Repartition and Coalesce

repartition - the code is as follows - partitionedDf = df.repartition(3)
when we try to write this repartitioned dataframe, the output looks like follows -
note - above, we saw repartition(number), but we can also use repartition(columns...) or repartition(number, columns...)
when we do not specify a number to repartition and just column names, the number of partitions created = spark.sql.shuffle.partitions
so basically, the number of partitions in repartition = either specified by us in the function call, or set via spark.sql.shuffle.partitions, and the column used for this partitioning can be specified by us as well
when to use repartition - to improve performance, but we should be absolutely sure, since repartition would cause a shuffle
when we are reducing number of partitions, do not use repartition, use coalesce
coalesce will only collapse the partitions on the same worker node, thus avoiding a shuffle sort
so my guess - if for e.g. we call coalesce(10), but the data was on 11 worker nodes, total number of partitions finally would be 11?

Hints

we can add hints related to partitioning and joins
hints - no guarantee that they would be used
in the dataframe api, we can either use spark sql functions, or use dataframe.hint()
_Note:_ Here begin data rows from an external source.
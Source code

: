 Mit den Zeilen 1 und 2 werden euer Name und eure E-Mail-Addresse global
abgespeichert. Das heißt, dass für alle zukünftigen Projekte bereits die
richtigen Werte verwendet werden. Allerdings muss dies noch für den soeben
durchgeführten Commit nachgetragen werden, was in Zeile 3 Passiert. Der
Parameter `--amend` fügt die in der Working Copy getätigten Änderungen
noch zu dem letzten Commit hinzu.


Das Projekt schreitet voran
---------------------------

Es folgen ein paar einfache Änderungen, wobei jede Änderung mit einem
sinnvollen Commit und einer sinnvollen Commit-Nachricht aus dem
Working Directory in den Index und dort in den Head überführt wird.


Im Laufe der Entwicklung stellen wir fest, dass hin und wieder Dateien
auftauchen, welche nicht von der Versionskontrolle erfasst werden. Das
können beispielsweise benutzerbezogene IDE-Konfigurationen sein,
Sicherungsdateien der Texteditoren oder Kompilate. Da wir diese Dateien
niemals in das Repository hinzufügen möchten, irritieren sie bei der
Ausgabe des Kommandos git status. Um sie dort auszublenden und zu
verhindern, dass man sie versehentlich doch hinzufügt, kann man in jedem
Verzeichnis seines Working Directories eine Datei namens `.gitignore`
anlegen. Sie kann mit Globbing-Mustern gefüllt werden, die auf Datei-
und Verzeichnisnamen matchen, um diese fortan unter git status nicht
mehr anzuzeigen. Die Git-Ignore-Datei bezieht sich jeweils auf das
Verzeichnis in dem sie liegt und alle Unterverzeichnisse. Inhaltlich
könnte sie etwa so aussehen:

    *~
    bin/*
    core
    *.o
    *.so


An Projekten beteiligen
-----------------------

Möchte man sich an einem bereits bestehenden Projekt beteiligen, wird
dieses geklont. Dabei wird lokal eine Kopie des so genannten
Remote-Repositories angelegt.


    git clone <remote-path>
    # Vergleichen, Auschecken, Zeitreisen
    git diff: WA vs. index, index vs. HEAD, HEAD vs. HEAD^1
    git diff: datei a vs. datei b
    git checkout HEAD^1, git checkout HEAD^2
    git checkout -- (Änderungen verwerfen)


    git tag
join hint example using both techniques -

  
df1.join(broadcast(df2))
df1.join(df2.hint("broadcast"))

partitioning hint example - df.hint("coalesce", 4)
note - i don’t think there is any difference between chaining coalesce directly vs using it as a hint
when writing the same using sql, there is a special comment syntax we use

Shared Variables

these were both primarily used in rdd apis, but can have a niche use case in dataframe world as well

Broadcast Variables

broadcast variables use case - e.g. our udf uses some static reference data
the reference data is for e.g. 5-10 mb, i.e. too big to store in plain code
so, we can for e.g. store it in a file, and broadcast it to all the nodes
this way, this variable can then be used inside the udf
my understanding - maybe we can use closure as well i.e. we store the data in like a variable outside the udf, and then access it in the udf
disadvantage of using closure - if for e.g. we have 1000 tasks running on 30 nodes, there would be 1000 deserializations. in case of broadcast variables however, there would only be 30 deserializations

example -

  
SparkSession spark = // ...
Broadcast<int[]> broadcastVar = spark.sparkContext().broadcast(new int[] {1, 2, 3});
broadcastVar.value(); // can be used inside a udf. it returns [1, 2, 3]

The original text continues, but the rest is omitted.